Identificar estas dinámicas no es sencillo, porque no están en el discurso consciente. Están grabadas en capas profundas de tu historia emocional. Y desde ahí operan, una y otra vez, sin que te des cuenta.
Por eso forzarte, presionarte o castigarte rara vez funciona. Al contrario: suele reforzar la culpa y la sensación de bloqueo. Es como pedirle a una parte asustada que avance a base de exigencia.
El verdadero cambio
El verdadero cambio empieza cuando dejas de preguntarte “¿qué me pasa que no hago lo que quiero?” y empiezas a preguntarte:“¿Qué parte de mí cree que no es seguro hacerlo?”
Cuando algo se hace consciente, deja de gobernarnos en la sombra. No desaparece de inmediato, pero se vuelve visible.

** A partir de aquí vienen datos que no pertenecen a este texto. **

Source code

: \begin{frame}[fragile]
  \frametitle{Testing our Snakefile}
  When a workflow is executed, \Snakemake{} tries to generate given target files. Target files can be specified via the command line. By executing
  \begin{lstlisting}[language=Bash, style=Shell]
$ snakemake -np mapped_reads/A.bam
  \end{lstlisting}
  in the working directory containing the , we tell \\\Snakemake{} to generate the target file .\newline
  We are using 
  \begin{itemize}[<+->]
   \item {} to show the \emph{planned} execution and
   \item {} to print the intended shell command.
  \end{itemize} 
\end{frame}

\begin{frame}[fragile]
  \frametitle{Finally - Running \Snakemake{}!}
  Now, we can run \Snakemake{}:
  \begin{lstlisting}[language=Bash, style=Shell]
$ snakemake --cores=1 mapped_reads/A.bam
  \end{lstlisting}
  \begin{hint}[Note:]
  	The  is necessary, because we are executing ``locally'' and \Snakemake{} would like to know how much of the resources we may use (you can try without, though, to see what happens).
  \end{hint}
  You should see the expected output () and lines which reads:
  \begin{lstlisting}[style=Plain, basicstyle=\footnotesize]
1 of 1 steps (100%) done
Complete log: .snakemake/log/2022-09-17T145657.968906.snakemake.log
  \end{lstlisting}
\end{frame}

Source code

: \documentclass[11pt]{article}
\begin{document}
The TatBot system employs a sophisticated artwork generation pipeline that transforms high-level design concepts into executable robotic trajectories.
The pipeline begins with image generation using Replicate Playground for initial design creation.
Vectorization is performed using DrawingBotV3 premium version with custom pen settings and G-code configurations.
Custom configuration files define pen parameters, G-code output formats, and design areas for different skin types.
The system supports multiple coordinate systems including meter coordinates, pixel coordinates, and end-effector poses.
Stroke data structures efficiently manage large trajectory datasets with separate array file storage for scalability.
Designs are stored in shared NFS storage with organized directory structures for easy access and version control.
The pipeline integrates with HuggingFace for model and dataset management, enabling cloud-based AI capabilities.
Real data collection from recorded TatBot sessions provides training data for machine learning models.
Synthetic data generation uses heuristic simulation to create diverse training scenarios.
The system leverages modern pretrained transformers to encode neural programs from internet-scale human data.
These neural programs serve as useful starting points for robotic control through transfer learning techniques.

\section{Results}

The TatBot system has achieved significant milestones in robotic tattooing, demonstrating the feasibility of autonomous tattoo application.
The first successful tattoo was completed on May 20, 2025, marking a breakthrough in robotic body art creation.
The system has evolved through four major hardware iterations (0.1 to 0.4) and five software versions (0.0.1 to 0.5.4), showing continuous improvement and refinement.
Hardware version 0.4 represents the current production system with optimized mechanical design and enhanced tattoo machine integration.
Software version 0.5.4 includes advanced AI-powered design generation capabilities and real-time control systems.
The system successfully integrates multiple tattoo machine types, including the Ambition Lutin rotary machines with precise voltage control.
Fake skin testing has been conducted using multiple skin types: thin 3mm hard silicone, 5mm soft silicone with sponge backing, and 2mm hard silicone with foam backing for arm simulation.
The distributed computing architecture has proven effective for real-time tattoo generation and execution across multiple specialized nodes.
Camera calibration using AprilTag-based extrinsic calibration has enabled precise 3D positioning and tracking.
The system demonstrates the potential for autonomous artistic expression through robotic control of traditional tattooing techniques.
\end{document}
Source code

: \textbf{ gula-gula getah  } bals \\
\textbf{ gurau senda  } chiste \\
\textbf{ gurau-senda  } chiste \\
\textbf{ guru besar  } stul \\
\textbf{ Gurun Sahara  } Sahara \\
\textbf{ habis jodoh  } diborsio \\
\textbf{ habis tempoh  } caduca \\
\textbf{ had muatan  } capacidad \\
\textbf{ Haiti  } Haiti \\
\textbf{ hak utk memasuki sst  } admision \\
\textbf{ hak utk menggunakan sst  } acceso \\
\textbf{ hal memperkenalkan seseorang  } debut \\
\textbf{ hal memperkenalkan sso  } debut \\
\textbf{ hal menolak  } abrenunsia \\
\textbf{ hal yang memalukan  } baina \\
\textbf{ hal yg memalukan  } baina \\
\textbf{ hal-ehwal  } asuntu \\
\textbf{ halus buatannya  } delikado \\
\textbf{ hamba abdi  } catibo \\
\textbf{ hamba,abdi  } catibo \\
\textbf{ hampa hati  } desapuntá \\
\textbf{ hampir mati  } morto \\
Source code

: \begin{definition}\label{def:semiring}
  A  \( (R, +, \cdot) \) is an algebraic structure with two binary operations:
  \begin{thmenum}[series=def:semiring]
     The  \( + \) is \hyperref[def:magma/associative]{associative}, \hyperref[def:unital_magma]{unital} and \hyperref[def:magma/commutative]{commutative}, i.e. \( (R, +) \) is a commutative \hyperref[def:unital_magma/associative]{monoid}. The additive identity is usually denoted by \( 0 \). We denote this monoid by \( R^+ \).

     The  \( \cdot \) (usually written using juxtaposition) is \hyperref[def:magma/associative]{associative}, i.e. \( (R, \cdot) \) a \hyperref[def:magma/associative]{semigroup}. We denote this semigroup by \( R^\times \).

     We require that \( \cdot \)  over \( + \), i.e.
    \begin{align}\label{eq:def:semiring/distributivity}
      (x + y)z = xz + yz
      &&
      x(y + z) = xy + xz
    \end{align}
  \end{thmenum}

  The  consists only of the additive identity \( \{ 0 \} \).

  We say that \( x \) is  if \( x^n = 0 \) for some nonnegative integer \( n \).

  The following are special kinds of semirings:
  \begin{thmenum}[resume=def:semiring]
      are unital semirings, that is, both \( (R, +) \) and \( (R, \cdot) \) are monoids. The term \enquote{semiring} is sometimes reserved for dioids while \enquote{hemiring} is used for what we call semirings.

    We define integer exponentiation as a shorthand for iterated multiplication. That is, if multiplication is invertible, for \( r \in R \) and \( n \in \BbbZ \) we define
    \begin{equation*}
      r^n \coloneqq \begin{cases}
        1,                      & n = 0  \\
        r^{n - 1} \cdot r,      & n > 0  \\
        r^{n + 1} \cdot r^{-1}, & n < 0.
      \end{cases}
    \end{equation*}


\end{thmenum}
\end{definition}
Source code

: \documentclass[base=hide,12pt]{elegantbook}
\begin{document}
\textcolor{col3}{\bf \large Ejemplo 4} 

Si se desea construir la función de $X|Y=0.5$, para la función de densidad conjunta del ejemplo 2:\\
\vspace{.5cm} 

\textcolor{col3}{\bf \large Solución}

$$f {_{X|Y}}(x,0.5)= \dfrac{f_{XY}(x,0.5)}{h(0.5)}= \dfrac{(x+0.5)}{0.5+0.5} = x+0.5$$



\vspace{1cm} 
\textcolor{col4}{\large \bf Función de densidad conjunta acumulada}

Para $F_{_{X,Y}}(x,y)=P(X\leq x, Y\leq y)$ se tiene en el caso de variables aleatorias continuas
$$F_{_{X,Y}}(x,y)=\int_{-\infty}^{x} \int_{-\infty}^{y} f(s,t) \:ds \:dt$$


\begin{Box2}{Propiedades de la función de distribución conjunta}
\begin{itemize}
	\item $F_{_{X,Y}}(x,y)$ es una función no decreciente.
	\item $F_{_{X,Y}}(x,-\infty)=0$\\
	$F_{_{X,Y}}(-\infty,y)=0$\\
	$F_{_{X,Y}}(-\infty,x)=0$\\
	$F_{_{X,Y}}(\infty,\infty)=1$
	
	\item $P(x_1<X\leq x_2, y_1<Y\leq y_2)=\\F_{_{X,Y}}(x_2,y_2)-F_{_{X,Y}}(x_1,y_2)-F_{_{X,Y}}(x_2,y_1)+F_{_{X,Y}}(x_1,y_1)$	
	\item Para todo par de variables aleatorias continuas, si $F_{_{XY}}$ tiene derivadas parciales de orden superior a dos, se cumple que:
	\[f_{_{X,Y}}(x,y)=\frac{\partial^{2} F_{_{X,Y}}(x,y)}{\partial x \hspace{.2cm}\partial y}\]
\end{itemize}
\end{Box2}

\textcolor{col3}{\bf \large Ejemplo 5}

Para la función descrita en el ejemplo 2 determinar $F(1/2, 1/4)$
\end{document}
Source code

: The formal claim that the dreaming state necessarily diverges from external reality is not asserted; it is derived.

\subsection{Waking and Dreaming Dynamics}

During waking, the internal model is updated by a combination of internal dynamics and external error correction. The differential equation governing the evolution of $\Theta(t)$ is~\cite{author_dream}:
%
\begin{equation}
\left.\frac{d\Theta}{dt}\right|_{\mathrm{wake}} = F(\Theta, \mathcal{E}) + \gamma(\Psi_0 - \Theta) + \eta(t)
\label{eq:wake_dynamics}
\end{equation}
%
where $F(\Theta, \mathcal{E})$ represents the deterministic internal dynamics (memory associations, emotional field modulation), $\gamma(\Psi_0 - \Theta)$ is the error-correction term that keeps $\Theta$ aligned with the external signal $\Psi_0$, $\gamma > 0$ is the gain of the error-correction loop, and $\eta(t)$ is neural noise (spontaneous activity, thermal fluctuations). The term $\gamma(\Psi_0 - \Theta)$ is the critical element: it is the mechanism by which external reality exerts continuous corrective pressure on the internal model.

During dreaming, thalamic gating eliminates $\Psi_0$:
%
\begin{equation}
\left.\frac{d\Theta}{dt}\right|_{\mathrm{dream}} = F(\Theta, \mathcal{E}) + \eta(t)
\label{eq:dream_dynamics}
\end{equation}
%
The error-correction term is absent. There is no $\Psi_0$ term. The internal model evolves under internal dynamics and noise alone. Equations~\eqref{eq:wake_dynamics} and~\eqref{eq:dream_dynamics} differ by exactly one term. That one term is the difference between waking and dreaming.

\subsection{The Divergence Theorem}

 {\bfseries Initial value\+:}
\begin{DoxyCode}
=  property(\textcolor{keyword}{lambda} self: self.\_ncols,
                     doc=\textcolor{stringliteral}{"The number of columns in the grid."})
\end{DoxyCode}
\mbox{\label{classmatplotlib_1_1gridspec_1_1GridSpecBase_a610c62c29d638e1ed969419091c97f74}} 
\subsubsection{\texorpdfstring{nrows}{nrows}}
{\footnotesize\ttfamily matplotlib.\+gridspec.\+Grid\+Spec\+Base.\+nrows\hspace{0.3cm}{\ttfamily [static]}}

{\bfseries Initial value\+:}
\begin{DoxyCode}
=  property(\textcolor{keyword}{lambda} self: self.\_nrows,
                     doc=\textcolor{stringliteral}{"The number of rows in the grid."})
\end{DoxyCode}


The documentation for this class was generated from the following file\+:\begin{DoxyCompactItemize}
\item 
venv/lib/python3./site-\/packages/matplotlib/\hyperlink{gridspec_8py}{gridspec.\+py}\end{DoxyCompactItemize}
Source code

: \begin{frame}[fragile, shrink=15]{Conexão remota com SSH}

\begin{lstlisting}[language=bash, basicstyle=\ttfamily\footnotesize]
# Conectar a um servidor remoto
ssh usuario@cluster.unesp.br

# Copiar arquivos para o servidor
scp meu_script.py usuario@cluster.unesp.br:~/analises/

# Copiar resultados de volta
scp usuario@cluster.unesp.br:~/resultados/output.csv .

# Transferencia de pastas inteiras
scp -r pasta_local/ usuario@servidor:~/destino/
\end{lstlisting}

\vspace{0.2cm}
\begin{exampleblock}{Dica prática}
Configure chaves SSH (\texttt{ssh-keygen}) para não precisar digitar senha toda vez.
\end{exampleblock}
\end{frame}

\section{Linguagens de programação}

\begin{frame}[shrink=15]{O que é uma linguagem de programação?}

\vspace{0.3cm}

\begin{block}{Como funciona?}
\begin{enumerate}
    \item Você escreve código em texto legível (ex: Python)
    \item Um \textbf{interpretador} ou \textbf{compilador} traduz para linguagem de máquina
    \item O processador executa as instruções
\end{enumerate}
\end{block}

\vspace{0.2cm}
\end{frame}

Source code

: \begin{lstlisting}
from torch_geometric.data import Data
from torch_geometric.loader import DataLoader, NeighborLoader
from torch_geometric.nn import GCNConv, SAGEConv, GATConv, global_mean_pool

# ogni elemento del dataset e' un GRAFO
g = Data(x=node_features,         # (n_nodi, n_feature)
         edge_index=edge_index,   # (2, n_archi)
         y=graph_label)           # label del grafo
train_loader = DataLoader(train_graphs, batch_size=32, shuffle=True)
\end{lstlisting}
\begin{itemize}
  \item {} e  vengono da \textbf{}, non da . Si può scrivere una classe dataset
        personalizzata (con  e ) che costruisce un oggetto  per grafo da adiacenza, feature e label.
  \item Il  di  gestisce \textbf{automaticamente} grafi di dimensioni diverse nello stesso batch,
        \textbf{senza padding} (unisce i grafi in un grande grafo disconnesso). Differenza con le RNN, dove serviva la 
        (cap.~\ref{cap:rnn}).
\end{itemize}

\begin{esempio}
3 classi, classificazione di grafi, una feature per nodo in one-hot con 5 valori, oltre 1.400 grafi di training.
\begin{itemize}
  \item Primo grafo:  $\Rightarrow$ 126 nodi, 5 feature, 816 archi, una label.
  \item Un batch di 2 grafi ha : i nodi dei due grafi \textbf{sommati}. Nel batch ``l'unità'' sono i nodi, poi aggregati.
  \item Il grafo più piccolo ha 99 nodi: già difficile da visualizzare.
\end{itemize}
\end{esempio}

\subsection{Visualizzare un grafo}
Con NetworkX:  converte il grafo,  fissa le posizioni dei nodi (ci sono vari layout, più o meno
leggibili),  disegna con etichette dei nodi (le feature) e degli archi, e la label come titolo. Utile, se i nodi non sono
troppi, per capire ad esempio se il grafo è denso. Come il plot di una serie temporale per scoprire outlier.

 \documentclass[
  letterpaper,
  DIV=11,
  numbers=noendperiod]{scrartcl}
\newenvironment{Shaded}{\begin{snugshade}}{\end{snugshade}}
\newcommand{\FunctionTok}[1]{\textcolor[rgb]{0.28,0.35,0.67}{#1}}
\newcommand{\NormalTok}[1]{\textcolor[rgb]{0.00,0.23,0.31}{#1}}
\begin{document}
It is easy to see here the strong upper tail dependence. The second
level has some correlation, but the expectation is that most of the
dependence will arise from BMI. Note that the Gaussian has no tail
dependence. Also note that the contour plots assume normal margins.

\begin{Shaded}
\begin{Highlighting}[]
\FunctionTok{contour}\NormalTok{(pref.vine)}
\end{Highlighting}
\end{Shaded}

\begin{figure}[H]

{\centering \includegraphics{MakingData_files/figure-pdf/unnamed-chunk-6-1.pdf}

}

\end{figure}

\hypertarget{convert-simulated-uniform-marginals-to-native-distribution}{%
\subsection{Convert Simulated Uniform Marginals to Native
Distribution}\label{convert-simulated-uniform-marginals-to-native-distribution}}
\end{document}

Y lo visible puede ser escuchado, ordenado, resignificado.
A veces no necesitas más motivación. Necesitas comprensión. Comprender qué te frena, desde dónde, y para qué. Porque detrás de muchos “no puedo” hay un intento de protegerte. Y cuando esa protección se reconoce, suele aflojar.
Tal vez no sea que no puedes. Tal vez sea que una parte de ti aún no se siente segura para hacerlo.
A ti también te pasa mi querido líder
Tú, como líder sistémico eres también una persona con historia, con capas emocionales, con memorias invisibles que siguen operando. La diferencia no está en no tener bloqueos, sino enatreverse a mirarlos.
También a ti te pasa. También hay momentos en los que algo en tu interior se frena, duda, posterga o evita. Y no es falta de claridad, ni de compromiso, ni de visión. Muchas veces es una parte profunda que aprendió, en otro tiempo, que avanzar no era seguro.
El liderazgo sistémico empieza dentro. Comprenderte no te debilita. Te vuelve un líder más preciso, más humano, más íntegro. Un líder que escucha crea espacios donde otros también pueden escucharse. Tal vez no sea que no puedes. Tal vez sea que una parte de tí todavía está esperando sentir que ahora sí es seguro.
Y desde ahí, el liderazgo se vuelve presencia, coherencia y verdad.
Es maravilloso el parar y mirar, algo se coloca y ocurre la magia. Observa en que situaciones y que asuntos postergas; quédate en ellas, ahí tienes toda la información.